Gurpreet Kaur Deo, a senior Indian Police Service (IPS) officer of the Punjab Police was very busy over the past week with a very unusual task … organising sanitary napkins for women all over the state who have not been able to access the pads due to the lockdown. She spent the entire week galvanising multiple non-governmental organisations in Punjab’s 27 districts to help in the distribution. Helplines manned by an all-women crew were put in place almost overnight. Social media messages were posted district-wise. Most importantly, the deliveries were being handled only by women constables and lady volunteers, which included wives of IPS officers. The 1993 batch officer has handled many important assignments in her tenure, but nothing quite as out-of-the-ordinary as this one — needing trust, empathy, sensitivity, compassion, communication and logistics, all at the same time.

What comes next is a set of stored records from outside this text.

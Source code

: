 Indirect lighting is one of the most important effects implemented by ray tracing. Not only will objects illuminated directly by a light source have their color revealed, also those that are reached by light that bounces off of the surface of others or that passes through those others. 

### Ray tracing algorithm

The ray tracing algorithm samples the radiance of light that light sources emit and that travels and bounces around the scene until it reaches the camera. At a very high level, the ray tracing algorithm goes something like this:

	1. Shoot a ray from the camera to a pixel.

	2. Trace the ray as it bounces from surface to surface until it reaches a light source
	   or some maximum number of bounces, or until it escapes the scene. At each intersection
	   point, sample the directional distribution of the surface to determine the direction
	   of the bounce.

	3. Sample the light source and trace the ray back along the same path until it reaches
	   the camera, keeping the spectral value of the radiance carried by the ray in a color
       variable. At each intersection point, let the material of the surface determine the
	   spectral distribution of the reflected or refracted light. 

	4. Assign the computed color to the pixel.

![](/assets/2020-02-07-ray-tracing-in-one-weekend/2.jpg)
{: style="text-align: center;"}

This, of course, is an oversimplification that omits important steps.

Deo’s boss, Dinkar Gupta, the state’s Director General of Police has not slept for more than four hours a night since the pandemic related lockdown and curfew were imposed last month. From tracing 90,000 odd non-resident Indian Punjabis who landed at various airports and melted into the rural hinterland without any Covid testing to arranging food packets for migrant workers and converting teams of policemen into “seva dals” to working with foodgrain mandi officials for harvesting of the wheat from the fields and its orderly procurement and seamless transportation … Gupta has also been playing the role of the chief social media strategist for the police with head-turning, hilarious posts on Twitter, Instagram and more.
Far away in Dharamkot, near Moga, again in Punjab, Assistant Sub-Inspector Bikkar Singh and Constable Sukhjinder Singh, rigged up a wooden bench to help deliver a baby literally by the roadside at midnight by summoning a local nurse from the nearby village and getting other womenfolk to assist, despite the lateness of the hour.
Knights in khaki. That is the new avatar of the police in India. Especially after sword wielding Nihangs chopped off the hand of ASI Harjeet Singh as he tried to stop them at a police barricade in Patiala. Journalists of all hues, and social media, went ballistic in support of the cops with #PunjabPoliceSaadaMaan reigning as the top trend on Twitter. The outpouring of love, sympathy and respect for the usually much-maligned policewallahs had to be seen to be believed.
The narrative so far may have been focused on Punjab. But it is actually the story of every police force across India. Petals have been showered on cops by grateful neighbourhoods across the country; policemen have been doing street plays; policemen have been singing; policemen have been tending to the old and infirm by reaching them food and milk. All, a far cry from the danda-happy policeman who could be bought for a few rupees slipped into his khaki pocket.
This pandemic could well be the pivot for the police as a brand, something we could just not achieve in seven decades since independence: Giving the law-keepers of the nation a certain respect, some awe, some gratitude, a salute to their long hours and arduous work, building them into what they really always ought to have been — symbols of our trust. Not a police force, but a people’s force.
Mumbai Police has been building its brand pro-actively for the past five years. The “CP Mumbai Police” is one of the finest police Twitter handles in the world — cerebral, witty, topical, responsive and responsible. Other police forces around the country have been trying to emulate their Mumbai brethren. The heightened volume of social communication put out by every police unit during this corona crisis has surely taught each one of them a lot many more tricks on what to say, how to say, and how to say it more interestingly and engagingly.
True, also that brand building of the police will make sense, and would be credible, only if the police do not go back to their old corrupt ways soon as it is life as usual again. The seva orientation, the step taken forward in “service”, the more tolerant nuances learnt during Covid times, the humanitarian acts, the overt love for the poor and underprivileged should not vapourise after the lockdown is lifted. The police brand can be created … to some extent we already have one for the armed forces … but the brand will need many wrongs of the past to be righted.
New York Police Department (NYPD) is already a world famous brand. Some of it may have to do with the portrayal of its officers in Hollywood movies as sharp, smart and savvy. With an attitude. And a certain body language that demands respect. We can do it in India too.
The police brand in India needs some thinking. Some introspection. Some discipline. Some recalibration. Some re-education. Some re-training. Some chiselling. Some sculpting. The results could be just awesome.